* **DATA SECTION**

-- -- --

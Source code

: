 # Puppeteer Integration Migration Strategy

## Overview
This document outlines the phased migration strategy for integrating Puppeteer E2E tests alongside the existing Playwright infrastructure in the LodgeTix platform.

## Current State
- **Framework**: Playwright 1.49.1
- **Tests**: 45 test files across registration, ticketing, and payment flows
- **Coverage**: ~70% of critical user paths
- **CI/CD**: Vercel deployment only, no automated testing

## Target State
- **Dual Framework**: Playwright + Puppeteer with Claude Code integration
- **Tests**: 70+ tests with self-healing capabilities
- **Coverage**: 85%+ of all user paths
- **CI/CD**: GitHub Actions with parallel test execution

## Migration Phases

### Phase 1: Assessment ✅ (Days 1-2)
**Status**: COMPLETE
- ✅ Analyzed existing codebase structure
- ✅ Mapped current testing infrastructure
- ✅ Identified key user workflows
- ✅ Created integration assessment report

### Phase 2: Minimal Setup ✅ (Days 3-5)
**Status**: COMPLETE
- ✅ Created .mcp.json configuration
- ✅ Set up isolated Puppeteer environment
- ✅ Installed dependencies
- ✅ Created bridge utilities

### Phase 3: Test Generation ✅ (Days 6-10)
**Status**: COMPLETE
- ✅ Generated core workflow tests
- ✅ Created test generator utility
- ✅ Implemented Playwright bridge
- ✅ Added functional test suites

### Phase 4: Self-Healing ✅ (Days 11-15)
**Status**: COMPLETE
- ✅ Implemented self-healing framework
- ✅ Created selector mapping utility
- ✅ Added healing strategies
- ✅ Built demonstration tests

-- -- --

* **PROBLEM DETAILS**
In the listing above, find the line containing "## Migration Phases", then reproduce it and each line after it through the end, exactly and with nothing added.

* **EXPECTED ANSWER**
## Migration Phases

### Phase 1: Assessment ✅ (Days 1-2)
**Status**: COMPLETE
- ✅ Analyzed existing codebase structure
- ✅ Mapped current testing infrastructure
- ✅ Identified key user workflows
- ✅ Created integration assessment report

### Phase 2: Minimal Setup ✅ (Days 3-5)
**Status**: COMPLETE
- ✅ Created .mcp.json configuration
- ✅ Set up isolated Puppeteer environment
- ✅ Installed dependencies
- ✅ Created bridge utilities

### Phase 3: Test Generation ✅ (Days 6-10)
**Status**: COMPLETE
- ✅ Generated core workflow tests
- ✅ Created test generator utility
- ✅ Implemented Playwright bridge
- ✅ Added functional test suites

### Phase 4: Self-Healing ✅ (Days 11-15)
**Status**: COMPLETE
- ✅ Implemented self-healing framework
- ✅ Created selector mapping utility
- ✅ Added healing strategies
- ✅ Built demonstration tests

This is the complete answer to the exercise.